13 min read

Open‑Source Kwai Summary Attention (KSA): A Sequence‑Compression Mechanism for Long‑Context Inference

KSA inserts learnable summary tokens to compress KV cache by a factor of eight, enabling accurate long‑context retrieval with far lower memory and compute costs, and it consistently outperforms full‑attention and other hybrid methods on large‑scale benchmarks.

Kuaishou Tech

May 14, 2026

Open‑Source Kwai Summary Attention (KSA): A Sequence‑Compression Mechanism for Long‑Context Inference

Long‑sequence modeling in large language models suffers from KV cache memory that grows linearly with sequence length and quadratic compute, making inference on very long contexts prohibitively expensive.

Existing solutions either compress each token’s KV representation (e.g., GQA, MLA) or replace attention with efficient variants (Hybrid‑SWA, Hybrid‑GDN/Linear), but each incurs trade‑offs such as loss of distant information or reduced modeling capacity.

The proposed Kwai Summary Attention (KSA) introduces a learnable Summary token at the end of every chunk of size k. Summary tokens aggregate the semantics of their chunk and are visible only to that chunk, while Text tokens see recent chunks directly and distant chunks through their summary tokens. This reduces KV cache growth from O(N) to O(N/k); with the default k=8, cache usage drops to one‑eighth of the original.
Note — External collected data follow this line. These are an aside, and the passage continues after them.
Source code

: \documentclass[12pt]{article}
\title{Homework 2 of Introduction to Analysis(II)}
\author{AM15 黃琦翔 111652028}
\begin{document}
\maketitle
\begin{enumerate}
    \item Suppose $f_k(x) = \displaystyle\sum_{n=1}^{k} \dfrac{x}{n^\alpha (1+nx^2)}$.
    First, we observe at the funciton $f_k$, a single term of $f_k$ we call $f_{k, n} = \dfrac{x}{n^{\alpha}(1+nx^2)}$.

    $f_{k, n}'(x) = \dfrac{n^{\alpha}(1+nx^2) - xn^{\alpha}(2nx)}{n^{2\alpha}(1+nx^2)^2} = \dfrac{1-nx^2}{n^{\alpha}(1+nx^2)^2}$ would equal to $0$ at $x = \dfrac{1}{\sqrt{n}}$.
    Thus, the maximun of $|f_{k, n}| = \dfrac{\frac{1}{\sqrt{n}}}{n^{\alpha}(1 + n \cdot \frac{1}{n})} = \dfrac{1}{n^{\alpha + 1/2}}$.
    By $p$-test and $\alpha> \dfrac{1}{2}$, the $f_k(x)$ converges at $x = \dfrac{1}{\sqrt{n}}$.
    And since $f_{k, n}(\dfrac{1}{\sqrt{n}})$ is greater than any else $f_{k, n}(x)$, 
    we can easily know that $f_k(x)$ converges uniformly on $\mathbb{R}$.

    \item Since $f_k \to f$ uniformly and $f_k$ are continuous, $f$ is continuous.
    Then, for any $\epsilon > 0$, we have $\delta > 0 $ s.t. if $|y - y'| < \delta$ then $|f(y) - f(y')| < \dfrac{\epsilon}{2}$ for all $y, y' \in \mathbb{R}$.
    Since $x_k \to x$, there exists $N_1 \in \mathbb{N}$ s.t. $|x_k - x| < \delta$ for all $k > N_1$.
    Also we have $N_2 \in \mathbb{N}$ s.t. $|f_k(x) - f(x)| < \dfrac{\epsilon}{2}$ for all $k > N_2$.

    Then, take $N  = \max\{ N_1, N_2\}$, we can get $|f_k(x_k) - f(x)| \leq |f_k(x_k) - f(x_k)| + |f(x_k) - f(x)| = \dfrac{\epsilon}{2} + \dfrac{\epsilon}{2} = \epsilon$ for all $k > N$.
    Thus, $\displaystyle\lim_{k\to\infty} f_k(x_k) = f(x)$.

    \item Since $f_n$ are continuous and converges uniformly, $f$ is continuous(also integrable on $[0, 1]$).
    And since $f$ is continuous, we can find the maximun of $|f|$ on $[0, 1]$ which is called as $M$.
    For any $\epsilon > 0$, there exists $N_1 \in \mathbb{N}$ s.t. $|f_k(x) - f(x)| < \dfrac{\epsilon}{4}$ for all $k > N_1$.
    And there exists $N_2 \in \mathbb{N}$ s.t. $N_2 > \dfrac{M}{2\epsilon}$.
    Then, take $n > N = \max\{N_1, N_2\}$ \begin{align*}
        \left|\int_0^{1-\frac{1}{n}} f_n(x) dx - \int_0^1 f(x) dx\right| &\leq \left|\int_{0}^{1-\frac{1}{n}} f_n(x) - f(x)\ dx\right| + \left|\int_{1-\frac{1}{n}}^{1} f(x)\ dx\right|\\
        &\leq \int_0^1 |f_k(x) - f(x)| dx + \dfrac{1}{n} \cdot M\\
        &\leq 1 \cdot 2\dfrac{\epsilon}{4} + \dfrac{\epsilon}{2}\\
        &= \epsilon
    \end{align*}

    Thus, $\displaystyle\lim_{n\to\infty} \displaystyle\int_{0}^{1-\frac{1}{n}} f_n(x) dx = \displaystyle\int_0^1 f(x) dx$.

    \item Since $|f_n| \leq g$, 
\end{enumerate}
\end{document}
To avoid partial coverage problems of Sliding Window Attention, KSA employs Sliding Chunk Attention (SCA) , moving the attention granularity from token to chunk. Each historical chunk is either fully inside the attention window (original text fully visible) or fully outside (accessed only via its summary), eliminating ambiguous overlap.

The KV cache is organized into three contiguous buffers—Current Chunk, Sliding Chunk Text, and Summary Token Buffer—so that decoding requires a single continuous slice, preserving visibility rules without extra concatenation, gathering, or dynamic masking.

KSA’s token‑count compression is orthogonal to GQA’s head reduction and MLA’s embedding reduction; their compression factors multiply. Combined with GQA, KV cache can be reduced to 0.78% of full attention, and with MLA to 0.22%.

Training uses a three‑stage CPT recipe: (1) attention distillation aligning Q/K/V projections of the summary branch with a full‑attention teacher, (2) parameter annealing with a linearly decayed coefficient λ that smooths summary weights into the main model, and (3) progressive length expansion (32K → 64K → 128K) to adapt the summary mechanism to longer contexts.

Experiments on the RULER long‑retrieval benchmark (4K‑128K) and on CPT‑trained Qwen3‑4B‑Base show that Hybrid‑KSA surpasses Full Attention by 16.60 points on From‑Scratch RULER‑128K and by 5.81 points on CPT, also beating Hybrid‑GDN. On general capabilities, Hybrid‑KSA matches or exceeds Full Attention, achieving top scores on MBPP (62.20), HumanEval (62.50), MATH (+13.54), and GSM8K (+10.85), demonstrating that the summary mechanism provides a beneficial inductive bias for tasks requiring long‑range reasoning.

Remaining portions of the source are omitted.